The case for HDST was made in a report entitled "From Cosmic Birth to Living Earths", on the future of astronomy commissioned by AURA, which runs the Hubble and other observatories on behalf of NASA and the National Science Foundation. Ideas for the original HDST proposal included an internal coronagraph, a disk that blocks light from the central star, making a dim planet more visible, and a starshade that would float kilometers out in front of it to perform the same function. LUVOIR-A folds so it only needs an 8-metre wide payload fairing.

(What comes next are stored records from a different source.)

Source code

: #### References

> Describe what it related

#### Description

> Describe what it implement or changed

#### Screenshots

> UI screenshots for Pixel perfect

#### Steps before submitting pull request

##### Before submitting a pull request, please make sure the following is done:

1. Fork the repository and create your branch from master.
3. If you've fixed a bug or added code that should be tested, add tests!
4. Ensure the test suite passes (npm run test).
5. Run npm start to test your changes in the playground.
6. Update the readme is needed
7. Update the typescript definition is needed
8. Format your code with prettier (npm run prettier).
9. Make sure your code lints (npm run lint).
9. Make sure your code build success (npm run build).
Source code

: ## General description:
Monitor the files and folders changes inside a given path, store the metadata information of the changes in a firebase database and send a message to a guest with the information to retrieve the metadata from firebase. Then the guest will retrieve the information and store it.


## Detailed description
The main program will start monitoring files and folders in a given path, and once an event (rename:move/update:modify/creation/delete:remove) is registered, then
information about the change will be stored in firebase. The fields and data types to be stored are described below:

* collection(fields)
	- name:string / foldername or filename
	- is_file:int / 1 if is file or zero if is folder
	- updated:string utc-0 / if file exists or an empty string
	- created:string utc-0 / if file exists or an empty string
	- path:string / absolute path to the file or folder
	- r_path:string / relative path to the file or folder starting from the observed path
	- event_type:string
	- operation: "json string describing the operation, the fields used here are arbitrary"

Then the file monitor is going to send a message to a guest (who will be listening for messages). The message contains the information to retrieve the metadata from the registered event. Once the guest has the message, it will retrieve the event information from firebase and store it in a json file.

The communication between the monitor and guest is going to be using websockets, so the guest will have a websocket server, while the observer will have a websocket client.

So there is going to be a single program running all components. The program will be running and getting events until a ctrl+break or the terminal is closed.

Initial cost estimates are approximately US$10 billion, with lifetime cost estimates of $18 billion to $24 billion.

=== LUVOIR-B ===
LUVOIR-B, previously known as the Advanced Technology Large-Aperture Space Telescope (ATLAST), is an 8-meter architecture initially developed by the Space Telescope Science Institute, the science operations center for the Hubble Space Telescope (HST) and the James Webb Space Telescope (JWST). While smaller than LUVOIR-A, it is being designed to produce an angular resolution that is 5–10 times better than the JWST, and a sensitivity limit that is up to 2,000 times better than HST. The LUVOIR Study Team expects that the telescope would be able to be serviced – similar to HST – either by an uncrewed spacecraft or by astronauts via Orion or Starship. Instruments such as cameras could potentially be replaced and returned to Earth for analysis of their components and future upgrades.

The original backronym used for the initial mission concept, "ATLAST", was a pun referring to the time taken to decide on a successor for HST. ATLAST itself had three different proposed architectures – an 8 m monolithic mirror telescope, a 16.8 m segmented mirror telescope, and a 9.2 m segmented mirror telescope. The current LUVOIR-B architecture adopts JWST design heritage, essentially being an incrementally larger variant of the JWST, which has a 6.5 m segmented main mirror. Running on solar power, it would use an internal coronagraph or an external occulter which can characterize the atmosphere and surface of an Earth-sized exoplanet in the habitable zone of long-lived stars at distances up to 140 ly, including its rotation rate, climate, and habitability. The telescope would also allow researchers to glean information on the nature of the dominant surface features, changes in cloud cover and climate, and, potentially, seasonal variations in surface vegetation. LUVOIR-B was designed to launch on a heavy-lift rocket with an industry-standard 5 m launch fairing. Lifetime cost estimates range from $12 billion to $18 billion.